Naturally, the Wall followed the terrain on mountain ridges so that the enemy could be seen as far ahead as possible. Thus, we needed to ascent to one of the many watchtowers by chair lift. The weather couldn’t have been better, and already on the way up I was astonished by the easiness the surprisingly broad barrier was meandering across complex terrain. We decided to walk along the Wall in the direction where we expected fewer tourists, often climbing steep steps and only sometimes passing plane sections. Cheekily ignoring two “no admittance” signs, we left the well restored parts of the Wall behind and entered a strongly decayed, nearly impassable segment, which was vegetated by many bushes and trees.

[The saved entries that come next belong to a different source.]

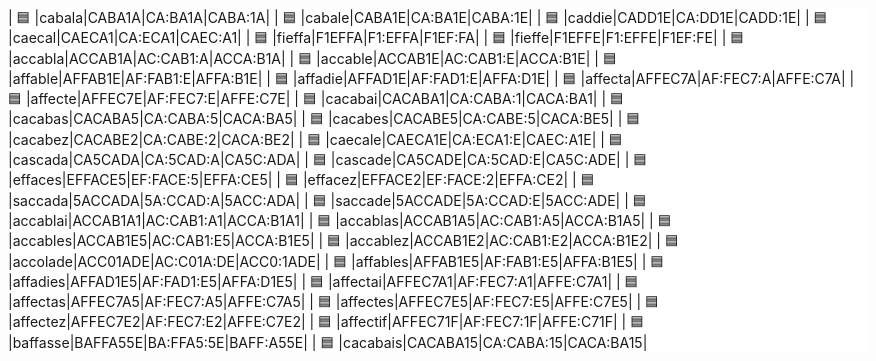 | 🟦 |cabala|CABA1A|CA:BA1A|CABA:1A|
| 🟦 |cabale|CABA1E|CA:BA1E|CABA:1E|
| 🟦 |caddie|CADD1E|CA:DD1E|CADD:1E|
| 🟦 |caecal|CAECA1|CA:ECA1|CAEC:A1|
| 🟦 |fieffa|F1EFFA|F1:EFFA|F1EF:FA|
| 🟦 |fieffe|F1EFFE|F1:EFFE|F1EF:FE|
| 🟦 |accabla|ACCAB1A|AC:CAB1:A|ACCA:B1A|
| 🟦 |accable|ACCAB1E|AC:CAB1:E|ACCA:B1E|
| 🟦 |affable|AFFAB1E|AF:FAB1:E|AFFA:B1E|
| 🟦 |affadie|AFFAD1E|AF:FAD1:E|AFFA:D1E|
| 🟦 |affecta|AFFEC7A|AF:FEC7:A|AFFE:C7A|
| 🟦 |affecte|AFFEC7E|AF:FEC7:E|AFFE:C7E|
| 🟦 |cacabai|CACABA1|CA:CABA:1|CACA:BA1|
| 🟦 |cacabas|CACABA5|CA:CABA:5|CACA:BA5|
| 🟦 |cacabes|CACABE5|CA:CABE:5|CACA:BE5|
| 🟦 |cacabez|CACABE2|CA:CABE:2|CACA:BE2|
| 🟦 |caecale|CAECA1E|CA:ECA1:E|CAEC:A1E|
| 🟦 |cascada|CA5CADA|CA:5CAD:A|CA5C:ADA|
| 🟦 |cascade|CA5CADE|CA:5CAD:E|CA5C:ADE|
| 🟦 |effaces|EFFACE5|EF:FACE:5|EFFA:CE5|
| 🟦 |effacez|EFFACE2|EF:FACE:2|EFFA:CE2|
| 🟦 |saccada|5ACCADA|5A:CCAD:A|5ACC:ADA|
| 🟦 |saccade|5ACCADE|5A:CCAD:E|5ACC:ADE|
| 🟦 |accablai|ACCAB1A1|AC:CAB1:A1|ACCA:B1A1|
| 🟦 |accablas|ACCAB1A5|AC:CAB1:A5|ACCA:B1A5|
| 🟦 |accables|ACCAB1E5|AC:CAB1:E5|ACCA:B1E5|
| 🟦 |accablez|ACCAB1E2|AC:CAB1:E2|ACCA:B1E2|
| 🟦 |accolade|ACC01ADE|AC:C01A:DE|ACC0:1ADE|
| 🟦 |affables|AFFAB1E5|AF:FAB1:E5|AFFA:B1E5|
| 🟦 |affadies|AFFAD1E5|AF:FAD1:E5|AFFA:D1E5|
| 🟦 |affectai|AFFEC7A1|AF:FEC7:A1|AFFE:C7A1|
| 🟦 |affectas|AFFEC7A5|AF:FEC7:A5|AFFE:C7A5|
| 🟦 |affectes|AFFEC7E5|AF:FEC7:E5|AFFE:C7E5|
| 🟦 |affectez|AFFEC7E2|AF:FEC7:E2|AFFE:C7E2|
| 🟦 |affectif|AFFEC71F|AF:FEC7:1F|AFFE:C71F|
| 🟦 |baffasse|BAFFA55E|BA:FFA5:5E|BAFF:A55E|
| 🟦 |cacabais|CACABA15|CA:CABA:15|CACA:BA15|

Having collected not only many photos of the impressive Wall embedded in a magnificent landscape, but also a small graze (and lacerated underpants), I returned to our starting point. There we lay down in the mild sun on another watchtower’s roof – without wearing sweaters or even jackets – before we adventurously took the summer toboggan run (Sommerrodelbahn) back down again to the parking lot. Remembering the Great Wall as one of our trip’s highlights is definitely justified.

On Thursday we met Andy, who took Chinese hospitality to the next level: Only being a friend of a friend (Clover) of a friend (Bob) of one of my fellow students (Aaron), he treated us to a full lunch menu including Beijing duck as a matter of course and declined even the tiniest financial contribution of us. He is enrolled as Master student at Tsinghua University, one of the most renowned universities in China, and showed us around the spacious campus. Founded 101 years ago as prep school for students going to the US, the institution comprises several buildings from the early 1910s. Ironically, most of these old ones resemble buildings at North-American universities striving for Ancient values and virtues, and therefore also make use of e.g. Ionic columns or pseudo-Latin inscriptions such as “SCIENCE BVILDING”. Andy, thank you so much for this half day!

In the late afternoon, we finally agreed – the idea had already come up during the first week – to have an extensive full-body massage. Since we were lying on massage beds in the same room, easy chatting was possible while we were treated by trained masseurs. The day couldn’t have ended more relaxing.